Re: Advice for handling softraid reporting i/o error

2013-02-04 Thread Erling Westenvik
Thank you to everyone @misc that provided support and advice. Especially
Joel and Barry.

It turned out that the machine came back on quite fine after rebooting
and without having to perform anything special. It went through fsck
without complaining and I've been able to make backups of my small
pieces of precious data. I will continue to use the machine for
experiments and learning only, however.

Sorry for the noise. If it was not for the softraid specific complaints
from the machine, I would not have taken the issue up here @misc.

Cheers,

Erling


On Sun, Feb 03, 2013 at 01:13:16AM +0100, Erling Westenvik wrote:
 I have an old laptop configured with softraid encryption using a USB
 keydisk. The machine was never intended to be used for anything more
 than just testing. However, I started putting a few cvs repositories
 on it and slowly the machine became somewhat important.
 
 Today, when doing a cvs import of a little programming project on my
 web server, the ssh connection died in the middle of the transfer. I
 have not tried to restart it. This is whats on the screen right now.
 
 -- -- -- -- -- -- -- -- -- -- -- -- -- -- -- -- -- -- -- -- -- -- -- --
 3187832; cn 820 tn 230 sn 42), retrying
 wd0: transfer error, downgrading to Ultra-DMA mode 4
 wd0(pciide0:0:0): using PIO mode 4, Ultra-DMA mode 4
 wd0d: uncorrectable data error reading fsbn 6890352 of 6890352-6890479
 (wd0 bn 1 3187832; cn 820 tn 230 sn 42), retrying
 wd0d: uncorrectable data error reading fsbn 6890391 of 6890352-6890479
 (wd0 bn 1 3187871; cn 820 tn 231 sn 18), retrying
 wd0d: uncorrectable data error reading fsbn 6890391 of 6890352-6890479
 (wd0 bn 1 3187871; cn 820 tn 231 sn 18), retrying
 softraid0: i/o error on block 6890352
 -- -- -- -- -- -- -- -- -- -- -- -- -- -- -- -- -- -- -- -- -- -- -- --
 
 Kind of self explaining: old machine with faulty disk! I do have backups
 but would like to have a copy of some recent commits.
 
 Switching console gives me a login prompt but after entering a user name
 and pressing enter the machine just hangs. The machine will answer to
 ping but not ssh.
 
 My question is:
 
 Do I have any options other than trying to reboot? Optionally into
 single user mode?
 
 Cheers,
 
 Erling



Re: Advice for handling softraid reporting i/o error

2013-02-03 Thread Erling Westenvik
On Sun, Feb 03, 2013 at 11:11:17AM +0530, Girish Venkatachalam wrote:
 I hate to say it but I am sure your hard disk is dying. Replace it ASAP

No no, that's all right. Death is an inevitable part of life. I know the
disk is dying and I'm going to replace it (or just throw away the
machine which is a piece of junk anyway) but I'd love to get out of it
the amendments to it's last will before it passes out completely.

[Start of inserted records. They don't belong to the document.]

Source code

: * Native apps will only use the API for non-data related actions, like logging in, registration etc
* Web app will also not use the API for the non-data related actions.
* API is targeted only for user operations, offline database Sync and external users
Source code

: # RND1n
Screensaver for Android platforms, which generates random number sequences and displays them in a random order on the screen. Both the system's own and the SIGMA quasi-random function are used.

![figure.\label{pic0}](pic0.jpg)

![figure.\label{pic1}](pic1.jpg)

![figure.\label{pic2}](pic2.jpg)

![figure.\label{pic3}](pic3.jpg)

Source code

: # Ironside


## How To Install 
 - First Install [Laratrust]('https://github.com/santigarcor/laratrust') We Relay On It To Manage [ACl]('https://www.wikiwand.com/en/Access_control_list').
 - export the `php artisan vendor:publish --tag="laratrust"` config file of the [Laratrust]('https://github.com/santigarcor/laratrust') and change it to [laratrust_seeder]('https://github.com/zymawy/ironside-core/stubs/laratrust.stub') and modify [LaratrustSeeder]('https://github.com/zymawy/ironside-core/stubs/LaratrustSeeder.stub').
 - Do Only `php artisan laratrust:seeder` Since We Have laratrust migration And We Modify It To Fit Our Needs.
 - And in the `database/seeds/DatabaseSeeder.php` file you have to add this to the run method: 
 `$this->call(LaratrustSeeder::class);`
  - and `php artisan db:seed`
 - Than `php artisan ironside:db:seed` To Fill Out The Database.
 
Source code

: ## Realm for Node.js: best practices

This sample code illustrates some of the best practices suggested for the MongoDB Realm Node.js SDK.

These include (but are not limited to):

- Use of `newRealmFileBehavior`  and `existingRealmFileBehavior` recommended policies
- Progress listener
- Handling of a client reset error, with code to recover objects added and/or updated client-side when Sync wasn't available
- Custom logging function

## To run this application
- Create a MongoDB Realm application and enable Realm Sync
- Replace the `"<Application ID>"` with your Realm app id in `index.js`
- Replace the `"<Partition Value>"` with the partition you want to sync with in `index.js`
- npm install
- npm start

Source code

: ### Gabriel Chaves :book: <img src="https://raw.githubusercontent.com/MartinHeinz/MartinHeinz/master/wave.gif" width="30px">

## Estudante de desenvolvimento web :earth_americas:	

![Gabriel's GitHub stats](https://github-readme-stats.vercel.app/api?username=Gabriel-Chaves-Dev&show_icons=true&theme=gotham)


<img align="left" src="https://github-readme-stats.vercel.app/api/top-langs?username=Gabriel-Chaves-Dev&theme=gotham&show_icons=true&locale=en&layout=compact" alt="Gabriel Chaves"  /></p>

When a NON-ENCRYPTED disk has damaged areas one may still be able to
access the undamaged areas upon a reboot - possibly by mounting it as a
secondary disk on a working system and using various recovery tools,
etc.

However: the last time I had an ENCRYPTED disk with damaged areas, the
whole disk got rendered useless. It wouldn't respond to
keydisk/passphrase and hence there was no way to access undamaged
data.

The machine is still powered on. It still return ping but not ssh. When
typing on the keyboard, characters get echo'ed on the screen. Do I have
any options besides rebooting and praying?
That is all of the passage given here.